• [PROBLEM]:
Copy out every line of the data exactly; do not include the images.

• [Saved data entries]:
-.-.-
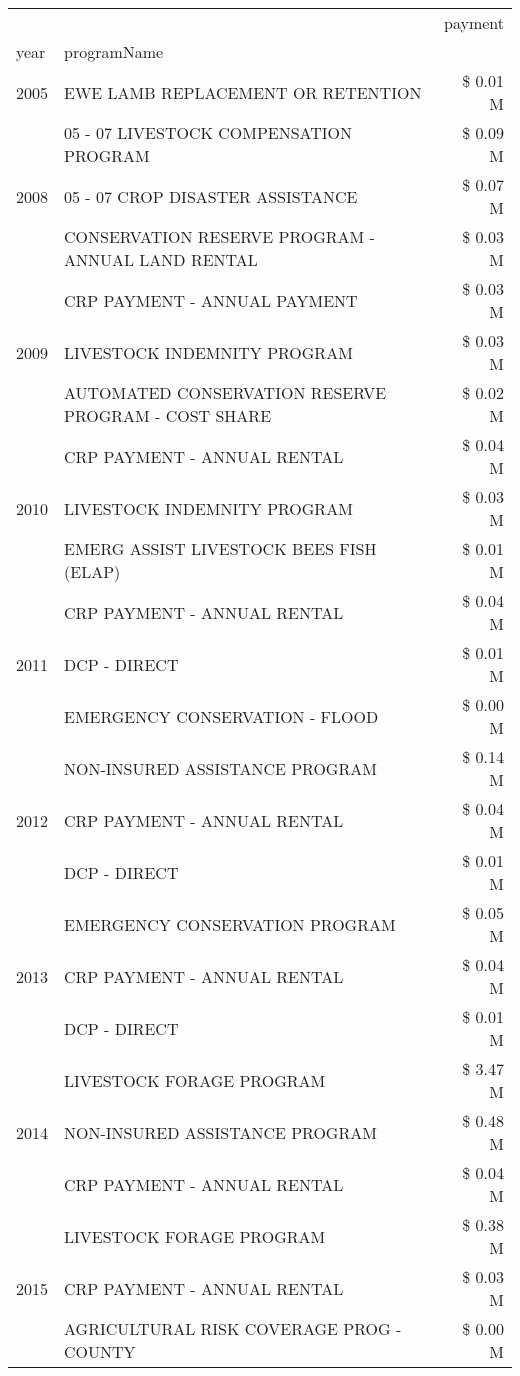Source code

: \begin{tabular}{llr}
\toprule
 &  & payment \\
year & programName &  \\
\midrule
2005 & EWE LAMB REPLACEMENT OR RETENTION & \$ 0.01 M \\
\cline{1-3}
\multirow[t]{3}{*}{2008} & 05 - 07 LIVESTOCK COMPENSATION PROGRAM & \$ 0.09 M \\
 & 05 - 07 CROP DISASTER ASSISTANCE & \$ 0.07 M \\
 & CONSERVATION RESERVE PROGRAM - ANNUAL LAND RENTAL & \$ 0.03 M \\
\cline{1-3}
\multirow[t]{3}{*}{2009} & CRP PAYMENT - ANNUAL PAYMENT & \$ 0.03 M \\
 & LIVESTOCK INDEMNITY PROGRAM & \$ 0.03 M \\
 & AUTOMATED CONSERVATION RESERVE PROGRAM - COST SHARE & \$ 0.02 M \\
\cline{1-3}
\multirow[t]{3}{*}{2010} & CRP PAYMENT - ANNUAL RENTAL & \$ 0.04 M \\
 & LIVESTOCK INDEMNITY PROGRAM & \$ 0.03 M \\
 & EMERG ASSIST LIVESTOCK BEES FISH (ELAP) & \$ 0.01 M \\
\cline{1-3}
\multirow[t]{3}{*}{2011} & CRP PAYMENT - ANNUAL RENTAL & \$ 0.04 M \\
 & DCP - DIRECT & \$ 0.01 M \\
 & EMERGENCY CONSERVATION - FLOOD & \$ 0.00 M \\
\cline{1-3}
\multirow[t]{3}{*}{2012} & NON-INSURED ASSISTANCE PROGRAM & \$ 0.14 M \\
 & CRP PAYMENT - ANNUAL RENTAL & \$ 0.04 M \\
 & DCP - DIRECT & \$ 0.01 M \\
\cline{1-3}
\multirow[t]{3}{*}{2013} & EMERGENCY CONSERVATION PROGRAM & \$ 0.05 M \\
 & CRP PAYMENT - ANNUAL RENTAL & \$ 0.04 M \\
 & DCP - DIRECT & \$ 0.01 M \\
\cline{1-3}
\multirow[t]{3}{*}{2014} & LIVESTOCK FORAGE PROGRAM & \$ 3.47 M \\
 & NON-INSURED ASSISTANCE PROGRAM & \$ 0.48 M \\
 & CRP PAYMENT - ANNUAL RENTAL & \$ 0.04 M \\
\cline{1-3}
\multirow[t]{3}{*}{2015} & LIVESTOCK FORAGE PROGRAM & \$ 0.38 M \\
 & CRP PAYMENT - ANNUAL RENTAL & \$ 0.03 M \\
 & AGRICULTURAL RISK COVERAGE PROG - COUNTY & \$ 0.00 M \\

\end{tabular}
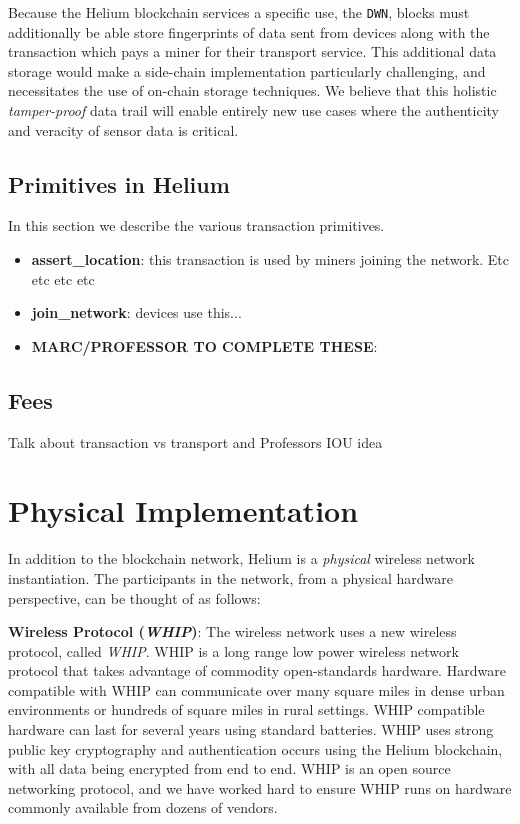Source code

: \documentclass[letterpaper,11pt]{article}
\begin{document}
Because the Helium blockchain services a specific use, the \verb|DWN|, blocks must additionally be able store fingerprints of data sent from devices along with the transaction which pays a miner for their transport service. This additional data storage would make a side-chain implementation particularly challenging, and necessitates the use of on-chain storage techniques. We believe that this holistic \emph{tamper-proof} data trail will enable entirely new use cases where the authenticity and veracity of sensor data is critical.

\subsection{Primitives in Helium}

In this section we describe the various transaction primitives.

\begin{itemize}
  \item \textbf{assert\_location}: this transaction is used by miners joining the network. Etc etc etc etc
  \item \textbf{join\_network}: devices use this...
  \item \textbf{MARC/PROFESSOR TO COMPLETE THESE}:
\end{itemize}

\subsection{Fees}

Talk about transaction vs transport and Professors IOU idea

\newpage

\section{Physical Implementation}

In addition to the blockchain network, Helium is a \emph{physical} wireless network instantiation. The participants in the network, from a physical hardware perspective, can be thought of as follows:\newline

\textbf{Wireless Protocol (\emph{WHIP})}: The wireless network uses a new wireless protocol, called \emph{WHIP}. WHIP is a long range low power wireless network protocol that takes advantage of commodity open-standards hardware. Hardware compatible with WHIP can communicate over many square miles in dense urban environments or hundreds of square miles in rural settings. WHIP compatible hardware can last for several years using standard batteries. WHIP uses strong public key cryptography and authentication occurs using the Helium blockchain, with all data being encrypted from end to end. WHIP is an open source networking protocol, and we have worked hard to ensure WHIP runs on hardware commonly available from dozens of vendors.\newline
\end{document}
-.-.-
• [ANSWER TO THE PROBLEM]:
Source code

: \begin{tabular}{llr}
\toprule
 &  & payment \\
year & programName &  \\
\midrule
2005 & EWE LAMB REPLACEMENT OR RETENTION & \$ 0.01 M \\
\cline{1-3}
\multirow[t]{3}{*}{2008} & 05 - 07 LIVESTOCK COMPENSATION PROGRAM & \$ 0.09 M \\
 & 05 - 07 CROP DISASTER ASSISTANCE & \$ 0.07 M \\
 & CONSERVATION RESERVE PROGRAM - ANNUAL LAND RENTAL & \$ 0.03 M \\
\cline{1-3}
\multirow[t]{3}{*}{2009} & CRP PAYMENT - ANNUAL PAYMENT & \$ 0.03 M \\
 & LIVESTOCK INDEMNITY PROGRAM & \$ 0.03 M \\
 & AUTOMATED CONSERVATION RESERVE PROGRAM - COST SHARE & \$ 0.02 M \\
\cline{1-3}
\multirow[t]{3}{*}{2010} & CRP PAYMENT - ANNUAL RENTAL & \$ 0.04 M \\
 & LIVESTOCK INDEMNITY PROGRAM & \$ 0.03 M \\
 & EMERG ASSIST LIVESTOCK BEES FISH (ELAP) & \$ 0.01 M \\
\cline{1-3}
\multirow[t]{3}{*}{2011} & CRP PAYMENT - ANNUAL RENTAL & \$ 0.04 M \\
 & DCP - DIRECT & \$ 0.01 M \\
 & EMERGENCY CONSERVATION - FLOOD & \$ 0.00 M \\
\cline{1-3}
\multirow[t]{3}{*}{2012} & NON-INSURED ASSISTANCE PROGRAM & \$ 0.14 M \\
 & CRP PAYMENT - ANNUAL RENTAL & \$ 0.04 M \\
 & DCP - DIRECT & \$ 0.01 M \\
\cline{1-3}
\multirow[t]{3}{*}{2013} & EMERGENCY CONSERVATION PROGRAM & \$ 0.05 M \\
 & CRP PAYMENT - ANNUAL RENTAL & \$ 0.04 M \\
 & DCP - DIRECT & \$ 0.01 M \\
\cline{1-3}
\multirow[t]{3}{*}{2014} & LIVESTOCK FORAGE PROGRAM & \$ 3.47 M \\
 & NON-INSURED ASSISTANCE PROGRAM & \$ 0.48 M \\
 & CRP PAYMENT - ANNUAL RENTAL & \$ 0.04 M \\
\cline{1-3}
\multirow[t]{3}{*}{2015} & LIVESTOCK FORAGE PROGRAM & \$ 0.38 M \\
 & CRP PAYMENT - ANNUAL RENTAL & \$ 0.03 M \\
 & AGRICULTURAL RISK COVERAGE PROG - COUNTY & \$ 0.00 M \\

\end{tabular}
Source code

: \documentclass[letterpaper,11pt]{article}
\begin{document}
Because the Helium blockchain services a specific use, the \verb|DWN|, blocks must additionally be able store fingerprints of data sent from devices along with the transaction which pays a miner for their transport service. This additional data storage would make a side-chain implementation particularly challenging, and necessitates the use of on-chain storage techniques. We believe that this holistic \emph{tamper-proof} data trail will enable entirely new use cases where the authenticity and veracity of sensor data is critical.

\subsection{Primitives in Helium}

In this section we describe the various transaction primitives.

\begin{itemize}
  \item \textbf{assert\_location}: this transaction is used by miners joining the network. Etc etc etc etc
  \item \textbf{join\_network}: devices use this...
  \item \textbf{MARC/PROFESSOR TO COMPLETE THESE}:
\end{itemize}

\subsection{Fees}

Talk about transaction vs transport and Professors IOU idea

\newpage

\section{Physical Implementation}

In addition to the blockchain network, Helium is a \emph{physical} wireless network instantiation. The participants in the network, from a physical hardware perspective, can be thought of as follows:\newline

\textbf{Wireless Protocol (\emph{WHIP})}: The wireless network uses a new wireless protocol, called \emph{WHIP}. WHIP is a long range low power wireless network protocol that takes advantage of commodity open-standards hardware. Hardware compatible with WHIP can communicate over many square miles in dense urban environments or hundreds of square miles in rural settings. WHIP compatible hardware can last for several years using standard batteries. WHIP uses strong public key cryptography and authentication occurs using the Helium blockchain, with all data being encrypted from end to end. WHIP is an open source networking protocol, and we have worked hard to ensure WHIP runs on hardware commonly available from dozens of vendors.\newline
\end{document}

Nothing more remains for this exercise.